Aphids are small, soft bodied pests that suck the sap out of plants, leaving them susceptible to disease. These tiny insects multiply rapidly and can quickly damage gardens, flowers, and other plants around the yard.
Where to Look for Aphids
Aphids drink the sap of plants. The leaves of plants are the easiest way to access this sap and are the most common place aphids can be found. Aphids may "hide" on the underside of leaves or in curled leaves, so be sure to fold out leaves and look on both sides when searching for aphids.
Aphids can be found on bushes, shrubs, trees, the leaves of vegetables, and the leaves of ornamental plants. They may also be seen on fruit trees and oak trees.
Be sure to look at the stems, flowers (including inside and under petals), and the undersides of plant leaves when looking for aphids.
Signs of Aphids
As aphids are so small, many may not even recognize they have an infestation until they see damage to their plants.
It is not uncommon to see brown spots and holes in leaves, even if no aphids are present.
Aphids secrete honeydew, a sticky, sugary substance made from digested sap. Honeydew looks like small beads of water sitting on plant leaves. The substance is often clear but can also be a light brown. Honeydew can cause mold and fungi to grow on plants, which is another sign of aphids.

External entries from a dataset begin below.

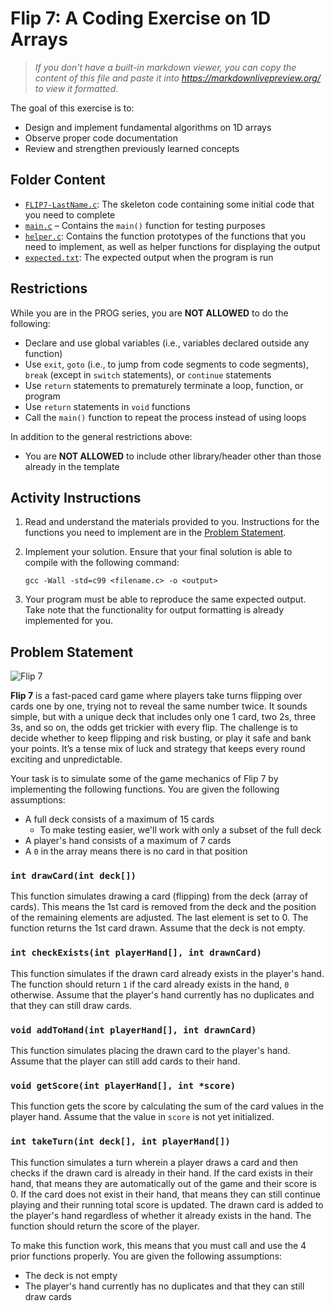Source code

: # Flip 7: A Coding Exercise on 1D Arrays

> *If you don't have a built-in markdown viewer, you can copy the content of this file and paste it into <https://markdownlivepreview.org/> to view it formatted.*

The goal of this exercise is to:

- Design and implement fundamental algorithms on 1D arrays
- Observe proper code documentation
- Review and strengthen previously learned concepts

## Folder Content

- [`FLIP7-LastName.c`](FLIP7-LastName.c): The skeleton code containing some initial code that you need to complete
- [`main.c`](main.c) – Contains the `main()` function for testing purposes
- [`helper.c`](helper.c): Contains the function prototypes of the functions that you need to implement, as well as helper functions for displaying the output
- [`expected.txt`](expected.txt): The expected output when the program is run

## Restrictions

While you are in the PROG series, you are **NOT ALLOWED** to do the following:

- Declare and use global variables (i.e., variables declared outside any function)
- Use `exit`, `goto` (i.e., to jump from code segments to code segments), `break` (except in `switch` statements), or `continue` statements
- Use `return` statements to prematurely terminate a loop, function, or program
- Use `return` statements in `void` functions
- Call the `main()` function to repeat the process instead of using loops

In addition to the general restrictions above:

- You are **NOT ALLOWED** to include other library/header other than those already in the template

## Activity Instructions

1. Read and understand the materials provided to you. Instructions for the functions you need to implement are in the [Problem Statement](#problem-statement).
2. Implement your solution. Ensure that your final solution is able to compile with the following command:

    ```shell
    gcc -Wall -std=c99 <filename.c> -o <output>
    ```

3. Your program must be able to reproduce the same expected output. Take note that the functionality for output formatting is already implemented for you.

## Problem Statement

![Flip 7](asset-readme-flip7.png)

**Flip 7** is a fast-paced card game where players take turns flipping over cards one by one, trying not to reveal the same number twice. It sounds simple, but with a unique deck that includes only one 1 card, two 2s, three 3s, and so on, the odds get trickier with every flip. The challenge is to decide whether to keep flipping and risk busting, or play it safe and bank your points. It’s a tense mix of luck and strategy that keeps every round exciting and unpredictable.

Your task is to simulate some of the game mechanics of Flip 7 by implementing the following functions. You are given the following assumptions:

- A full deck consists of a maximum of 15 cards
  - To make testing easier, we'll work with only a subset of the full deck
- A player's hand consists of a maximum of 7 cards
- A `0` in the array means there is no card in that position

### `int drawCard(int deck[])`

This function simulates drawing a card (flipping) from the deck (array of cards). This means the 1st card is removed from the deck and the position of the remaining elements are adjusted. The last element is set to 0. The function returns the 1st card drawn. Assume that the deck is not empty.

### `int checkExists(int playerHand[], int drawnCard)`

This function simulates if the drawn card already exists in the player's hand. The function should return  `1` if the card already exists in the hand, `0` otherwise. Assume that the player's hand currently has no duplicates and that they can still draw cards.

### `void addToHand(int playerHand[], int drawnCard)`

This function simulates placing the drawn card to the player's hand. Assume that the player can still add cards to their hand.

### `void getScore(int playerHand[], int *score)`

This function gets the score by calculating the sum of the card values in the player hand. Assume that the value in `score` is not yet initialized.

### `int takeTurn(int deck[], int playerHand[])`

This function simulates a turn wherein a player draws a card and then checks if the drawn card is already in their hand. If the card exists in their hand, that means they are automatically out of the game and their score is 0. If the card does not exist in their hand, that means they can still continue playing and their running total score is updated. The drawn card is added to the player's hand regardless of whether it already exists in the hand. The function should return the score of the player.

To make this function work, this means that you must call and use the 4 prior functions properly. You are given the following assumptions:

- The deck is not empty
- The player's hand currently has no duplicates and that they can still draw cards
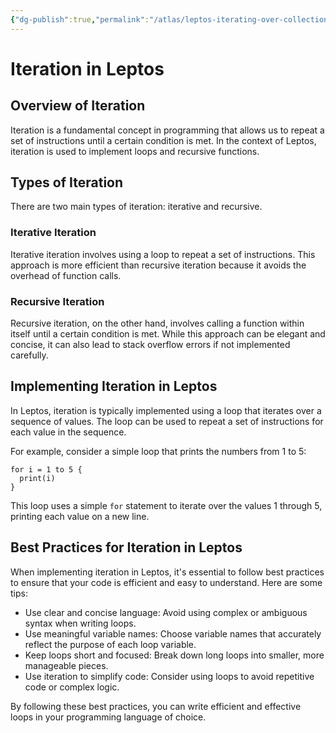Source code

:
 ```yaml
---
{"dg-publish":true,"permalink":"/atlas/leptos-iterating-over-collections-with-update/","tags":["🌱_Processing","rust","leptos","programming"],"updated":"2025-10-18T22:36:36.552-07:00"}
---
```


# Iteration in Leptos

## Overview of Iteration

Iteration is a fundamental concept in programming that allows us to repeat a set of instructions until a certain condition is met. In the context of Leptos, iteration is used to implement loops and recursive functions.

## Types of Iteration

There are two main types of iteration: iterative and recursive.

### Iterative Iteration

Iterative iteration involves using a loop to repeat a set of instructions. This approach is more efficient than recursive iteration because it avoids the overhead of function calls.

### Recursive Iteration

Recursive iteration, on the other hand, involves calling a function within itself until a certain condition is met. While this approach can be elegant and concise, it can also lead to stack overflow errors if not implemented carefully.

## Implementing Iteration in Leptos

In Leptos, iteration is typically implemented using a loop that iterates over a sequence of values. The loop can be used to repeat a set of instructions for each value in the sequence.

For example, consider a simple loop that prints the numbers from 1 to 5:
```
for i = 1 to 5 {
  print(i)
}
```
This loop uses a simple `for` statement to iterate over the values 1 through 5, printing each value on a new line.

## Best Practices for Iteration in Leptos

When implementing iteration in Leptos, it's essential to follow best practices to ensure that your code is efficient and easy to understand. Here are some tips:

* Use clear and concise language: Avoid using complex or ambiguous syntax when writing loops.
* Use meaningful variable names: Choose variable names that accurately reflect the purpose of each loop variable.
* Keep loops short and focused: Break down long loops into smaller, more manageable pieces.
* Use iteration to simplify code: Consider using loops to avoid repetitive code or complex logic.

By following these best practices, you can write efficient and effective loops in your programming language of choice.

Ants often eat honeydew. Seeing ants on your plants may be a sign of aphids.
The Paper Test
Aphids are extremely small, which can make them hard to spot in a garden. The paper test is a great way to determine if you do indeed have aphids.
Simply place a piece of white paper under the leaf of a plant you suspect has aphids, then shake the plant. If small pests fall onto the paper, examine them to see if they are aphids.